=== Task material ===

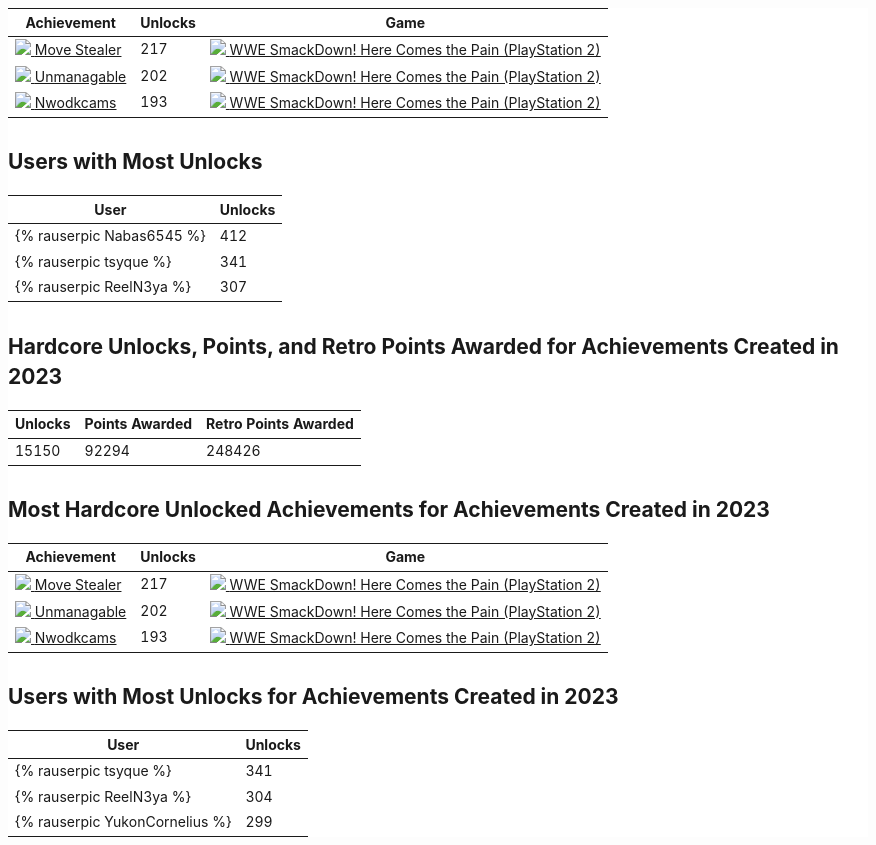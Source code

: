 | Achievement                                                                                                                                                                                                                                             | Unlocks | Game                                                                                                                                                                                                                                                      |
| ------------------------------------------------------------------------------------------------------------------------------------------------------------------------------------------------------------------------------------------------------- | ------- | --------------------------------------------------------------------------------------------------------------------------------------------------------------------------------------------------------------------------------------------------------- |
| <a class="gameicon-link" href="https://retroachievements.org/achievement/302493" target="_blank" rel="noopener"> <img class="gameicon" src="https://s3-eu-west-1.amazonaws.com/i.retroachievements.org/Badge/336204.png"> <span>Move Stealer</span></a> | 217     | <a class="gameicon-link" href="https://retroachievements.org/game/20654" target="_blank" rel="noopener"> <img class="gameicon" src="https://retroachievements.org/Images/064458.png"> <span>WWE SmackDown! Here Comes the Pain (PlayStation 2)</span></a> |
| <a class="gameicon-link" href="https://retroachievements.org/achievement/302586" target="_blank" rel="noopener"> <img class="gameicon" src="https://s3-eu-west-1.amazonaws.com/i.retroachievements.org/Badge/336289.png"> <span>Unmanagable</span></a>  | 202     | <a class="gameicon-link" href="https://retroachievements.org/game/20654" target="_blank" rel="noopener"> <img class="gameicon" src="https://retroachievements.org/Images/064458.png"> <span>WWE SmackDown! Here Comes the Pain (PlayStation 2)</span></a> |
| <a class="gameicon-link" href="https://retroachievements.org/achievement/302494" target="_blank" rel="noopener"> <img class="gameicon" src="https://s3-eu-west-1.amazonaws.com/i.retroachievements.org/Badge/336205.png"> <span>Nwodkcams</span></a>    | 193     | <a class="gameicon-link" href="https://retroachievements.org/game/20654" target="_blank" rel="noopener"> <img class="gameicon" src="https://retroachievements.org/Images/064458.png"> <span>WWE SmackDown! Here Comes the Pain (PlayStation 2)</span></a> |

## Users with Most Unlocks

| User                      | Unlocks |
| ------------------------- | ------- |
| {% rauserpic Nabas6545 %} | 412     |
| {% rauserpic tsyque %}    | 341     |
| {% rauserpic ReelN3ya %}  | 307     |

## Hardcore Unlocks, Points, and Retro Points Awarded for Achievements Created in 2023

| Unlocks | Points Awarded | Retro Points Awarded |
| ------- | -------------- | -------------------- |
| 15150   | 92294          | 248426               |

## Most Hardcore Unlocked Achievements for Achievements Created in 2023

| Achievement                                                                                                                                                                                                                                             | Unlocks | Game                                                                                                                                                                                                                                                      |
| ------------------------------------------------------------------------------------------------------------------------------------------------------------------------------------------------------------------------------------------------------- | ------- | --------------------------------------------------------------------------------------------------------------------------------------------------------------------------------------------------------------------------------------------------------- |
| <a class="gameicon-link" href="https://retroachievements.org/achievement/302493" target="_blank" rel="noopener"> <img class="gameicon" src="https://s3-eu-west-1.amazonaws.com/i.retroachievements.org/Badge/336204.png"> <span>Move Stealer</span></a> | 217     | <a class="gameicon-link" href="https://retroachievements.org/game/20654" target="_blank" rel="noopener"> <img class="gameicon" src="https://retroachievements.org/Images/064458.png"> <span>WWE SmackDown! Here Comes the Pain (PlayStation 2)</span></a> |
| <a class="gameicon-link" href="https://retroachievements.org/achievement/302586" target="_blank" rel="noopener"> <img class="gameicon" src="https://s3-eu-west-1.amazonaws.com/i.retroachievements.org/Badge/336289.png"> <span>Unmanagable</span></a>  | 202     | <a class="gameicon-link" href="https://retroachievements.org/game/20654" target="_blank" rel="noopener"> <img class="gameicon" src="https://retroachievements.org/Images/064458.png"> <span>WWE SmackDown! Here Comes the Pain (PlayStation 2)</span></a> |
| <a class="gameicon-link" href="https://retroachievements.org/achievement/302494" target="_blank" rel="noopener"> <img class="gameicon" src="https://s3-eu-west-1.amazonaws.com/i.retroachievements.org/Badge/336205.png"> <span>Nwodkcams</span></a>    | 193     | <a class="gameicon-link" href="https://retroachievements.org/game/20654" target="_blank" rel="noopener"> <img class="gameicon" src="https://retroachievements.org/Images/064458.png"> <span>WWE SmackDown! Here Comes the Pain (PlayStation 2)</span></a> |

## Users with Most Unlocks for Achievements Created in 2023

| User                           | Unlocks |
| ------------------------------ | ------- |
| {% rauserpic tsyque %}         | 341     |
| {% rauserpic ReelN3ya %}       | 304     |
| {% rauserpic YukonCornelius %} | 299     |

===

● What the task requires: Looking back over the records above, in how many lines does the word "Users" occur? Give the number alone.

● Answer area: 2